PROBLEM TO WORK ON:
Below are records to be repeated exactly. Leave their pictures behind.

RECORDS FOR THE TASK:
::::::::::
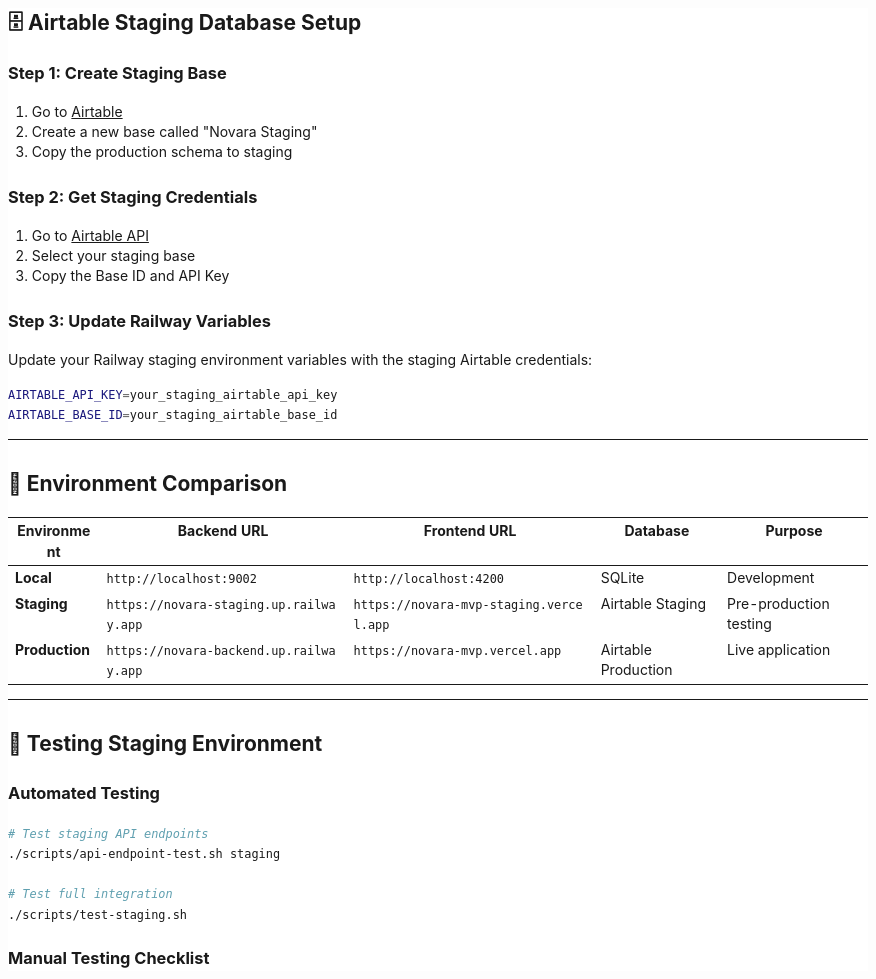
## **🗄️ Airtable Staging Database Setup**

### **Step 1: Create Staging Base**

1. Go to [Airtable](https://airtable.com)
2. Create a new base called "Novara Staging"
3. Copy the production schema to staging

### **Step 2: Get Staging Credentials**

1. Go to [Airtable API](https://airtable.com/api)
2. Select your staging base
3. Copy the Base ID and API Key

### **Step 3: Update Railway Variables**

Update your Railway staging environment variables with the staging Airtable credentials:

```bash
AIRTABLE_API_KEY=your_staging_airtable_api_key
AIRTABLE_BASE_ID=your_staging_airtable_base_id
```

---

## **🔗 Environment Comparison**

| Environment | Backend URL | Frontend URL | Database | Purpose |
|-------------|-------------|--------------|----------|---------|
| **Local** | `http://localhost:9002` | `http://localhost:4200` | SQLite | Development |
| **Staging** | `https://novara-staging.up.railway.app` | `https://novara-mvp-staging.vercel.app` | Airtable Staging | Pre-production testing |
| **Production** | `https://novara-backend.up.railway.app` | `https://novara-mvp.vercel.app` | Airtable Production | Live application |

---

## **🧪 Testing Staging Environment**

### **Automated Testing**

```bash
# Test staging API endpoints
./scripts/api-endpoint-test.sh staging

# Test full integration
./scripts/test-staging.sh
```

### **Manual Testing Checklist**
::::::::::
SOLUTION FOR THIS EXERCISE:
## **🗄️ Airtable Staging Database Setup**

### **Step 1: Create Staging Base**

1. Go to [Airtable](https://airtable.com)
2. Create a new base called "Novara Staging"
3. Copy the production schema to staging

### **Step 2: Get Staging Credentials**

1. Go to [Airtable API](https://airtable.com/api)
2. Select your staging base
3. Copy the Base ID and API Key

### **Step 3: Update Railway Variables**

Update your Railway staging environment variables with the staging Airtable credentials:

```bash
AIRTABLE_API_KEY=your_staging_airtable_api_key
AIRTABLE_BASE_ID=your_staging_airtable_base_id
```

---

## **🔗 Environment Comparison**

| Environment | Backend URL | Frontend URL | Database | Purpose |
|-------------|-------------|--------------|----------|---------|
| **Local** | `http://localhost:9002` | `http://localhost:4200` | SQLite | Development |
| **Staging** | `https://novara-staging.up.railway.app` | `https://novara-mvp-staging.vercel.app` | Airtable Staging | Pre-production testing |
| **Production** | `https://novara-backend.up.railway.app` | `https://novara-mvp.vercel.app` | Airtable Production | Live application |

---

## **🧪 Testing Staging Environment**

### **Automated Testing**

```bash
# Test staging API endpoints
./scripts/api-endpoint-test.sh staging

# Test full integration
./scripts/test-staging.sh
```

### **Manual Testing Checklist**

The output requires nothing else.